▶ _GIVEN ENTRIES_:
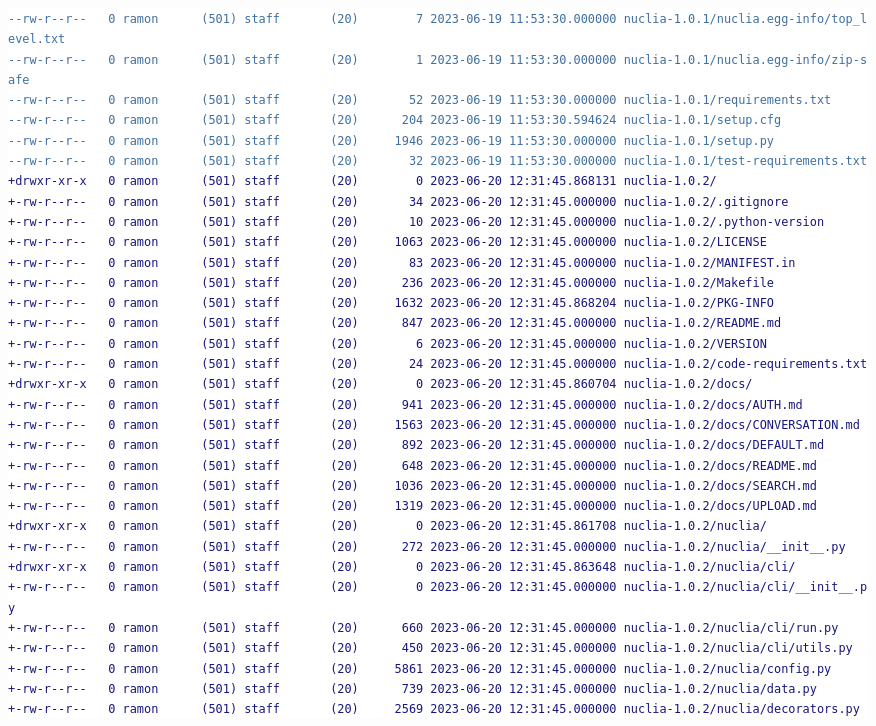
```diff
--rw-r--r--   0 ramon      (501) staff       (20)        7 2023-06-19 11:53:30.000000 nuclia-1.0.1/nuclia.egg-info/top_level.txt
--rw-r--r--   0 ramon      (501) staff       (20)        1 2023-06-19 11:53:30.000000 nuclia-1.0.1/nuclia.egg-info/zip-safe
--rw-r--r--   0 ramon      (501) staff       (20)       52 2023-06-19 11:53:30.000000 nuclia-1.0.1/requirements.txt
--rw-r--r--   0 ramon      (501) staff       (20)      204 2023-06-19 11:53:30.594624 nuclia-1.0.1/setup.cfg
--rw-r--r--   0 ramon      (501) staff       (20)     1946 2023-06-19 11:53:30.000000 nuclia-1.0.1/setup.py
--rw-r--r--   0 ramon      (501) staff       (20)       32 2023-06-19 11:53:30.000000 nuclia-1.0.1/test-requirements.txt
+drwxr-xr-x   0 ramon      (501) staff       (20)        0 2023-06-20 12:31:45.868131 nuclia-1.0.2/
+-rw-r--r--   0 ramon      (501) staff       (20)       34 2023-06-20 12:31:45.000000 nuclia-1.0.2/.gitignore
+-rw-r--r--   0 ramon      (501) staff       (20)       10 2023-06-20 12:31:45.000000 nuclia-1.0.2/.python-version
+-rw-r--r--   0 ramon      (501) staff       (20)     1063 2023-06-20 12:31:45.000000 nuclia-1.0.2/LICENSE
+-rw-r--r--   0 ramon      (501) staff       (20)       83 2023-06-20 12:31:45.000000 nuclia-1.0.2/MANIFEST.in
+-rw-r--r--   0 ramon      (501) staff       (20)      236 2023-06-20 12:31:45.000000 nuclia-1.0.2/Makefile
+-rw-r--r--   0 ramon      (501) staff       (20)     1632 2023-06-20 12:31:45.868204 nuclia-1.0.2/PKG-INFO
+-rw-r--r--   0 ramon      (501) staff       (20)      847 2023-06-20 12:31:45.000000 nuclia-1.0.2/README.md
+-rw-r--r--   0 ramon      (501) staff       (20)        6 2023-06-20 12:31:45.000000 nuclia-1.0.2/VERSION
+-rw-r--r--   0 ramon      (501) staff       (20)       24 2023-06-20 12:31:45.000000 nuclia-1.0.2/code-requirements.txt
+drwxr-xr-x   0 ramon      (501) staff       (20)        0 2023-06-20 12:31:45.860704 nuclia-1.0.2/docs/
+-rw-r--r--   0 ramon      (501) staff       (20)      941 2023-06-20 12:31:45.000000 nuclia-1.0.2/docs/AUTH.md
+-rw-r--r--   0 ramon      (501) staff       (20)     1563 2023-06-20 12:31:45.000000 nuclia-1.0.2/docs/CONVERSATION.md
+-rw-r--r--   0 ramon      (501) staff       (20)      892 2023-06-20 12:31:45.000000 nuclia-1.0.2/docs/DEFAULT.md
+-rw-r--r--   0 ramon      (501) staff       (20)      648 2023-06-20 12:31:45.000000 nuclia-1.0.2/docs/README.md
+-rw-r--r--   0 ramon      (501) staff       (20)     1036 2023-06-20 12:31:45.000000 nuclia-1.0.2/docs/SEARCH.md
+-rw-r--r--   0 ramon      (501) staff       (20)     1319 2023-06-20 12:31:45.000000 nuclia-1.0.2/docs/UPLOAD.md
+drwxr-xr-x   0 ramon      (501) staff       (20)        0 2023-06-20 12:31:45.861708 nuclia-1.0.2/nuclia/
+-rw-r--r--   0 ramon      (501) staff       (20)      272 2023-06-20 12:31:45.000000 nuclia-1.0.2/nuclia/__init__.py
+drwxr-xr-x   0 ramon      (501) staff       (20)        0 2023-06-20 12:31:45.863648 nuclia-1.0.2/nuclia/cli/
+-rw-r--r--   0 ramon      (501) staff       (20)        0 2023-06-20 12:31:45.000000 nuclia-1.0.2/nuclia/cli/__init__.py
+-rw-r--r--   0 ramon      (501) staff       (20)      660 2023-06-20 12:31:45.000000 nuclia-1.0.2/nuclia/cli/run.py
+-rw-r--r--   0 ramon      (501) staff       (20)      450 2023-06-20 12:31:45.000000 nuclia-1.0.2/nuclia/cli/utils.py
+-rw-r--r--   0 ramon      (501) staff       (20)     5861 2023-06-20 12:31:45.000000 nuclia-1.0.2/nuclia/config.py
+-rw-r--r--   0 ramon      (501) staff       (20)      739 2023-06-20 12:31:45.000000 nuclia-1.0.2/nuclia/data.py
+-rw-r--r--   0 ramon      (501) staff       (20)     2569 2023-06-20 12:31:45.000000 nuclia-1.0.2/nuclia/decorators.py
```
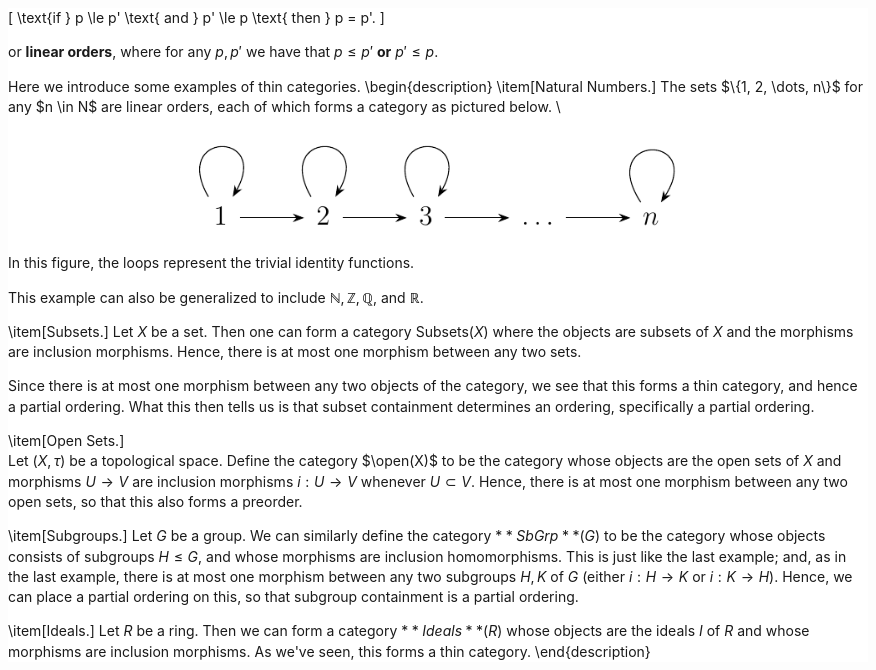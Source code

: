 \[
\text{if } p \le p' \text{ and } p' \le p \text{ then } p = p'.
\]

or **linear orders**, where for any $p,  p'$ we have that $p \le
p'$ **or** $p' \le p$.


<span style="display:block" class="example">
Here we introduce some examples of thin categories.
\begin{description}
\item[Natural Numbers.] 
The sets $\{1, 2, \dots, n\}$ for any $n \in N$ are
linear orders, each of which forms a category as pictured below.
\
<img src="../../../png/category_theory/chapter_1/tikz_code_4_2.png" width="99%" style="display: block; margin-left: auto; margin-right: auto;"/>
In this figure, the loops represent the trivial identity functions.

This example can also be generalized to include $\mathbb{N}, \mathbb{Z}, 
\mathbb{Q},$ and $\mathbb{R}$. 

\item[Subsets.] 
Let $X$ be a set. Then one can form a category $\text{Subsets}(X)$ where the 
objects are subsets of $X$ and the morphisms are inclusion morphisms. Hence,
there is at most one morphism between any two sets.

Since there is at most one morphism between any two objects of the 
category, we see that this forms a thin category, and hence a partial ordering. 
What this then tells us is that subset containment determines an ordering, 
specifically a partial ordering. 

\item[Open Sets.]   
Let $(X, \tau)$ be a topological space. Define the category 
$\open(X)$ to be the category whose objects are the open sets of $X$ 
and morphisms $U \to V$ are inclusion morphisms $i: U \to V$ whenever $U \subset V$.
Hence, there is at most one morphism between any two open sets, so that this 
also forms a preorder.

\item[Subgroups.] 
Let $G$ be a group. We can similarly define the category 
$**SbGrp**(G)$ to be the category whose objects consists 
of subgroups $H \le G$, and whose morphisms are inclusion homomorphisms.
This is just like the last example; and, as in the last example, 
there is at most one morphism between any two subgroups $H, K$ of $G$ 
(either $i: H \to K$ or $i: K \to H$). Hence, we can place a partial ordering 
on this, so that subgroup containment is a partial ordering.

\item[Ideals.]
Let $R$ be a ring. Then we can form a category $**Ideals**(R)$ 
whose objects are the ideals $I$ of $R$ and whose morphisms are inclusion 
morphisms. As we've seen, this forms a thin category. 
\end{description}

▶ _DIRECTIONS FOR THIS TASK_:
Emit only the final stretch of the records: the line containing "whose objects are the ideals" through the end, each line exactly as it stands.

▶ _SOLUTION_:
whose objects are the ideals $I$ of $R$ and whose morphisms are inclusion 
morphisms. As we've seen, this forms a thin category. 
\end{description}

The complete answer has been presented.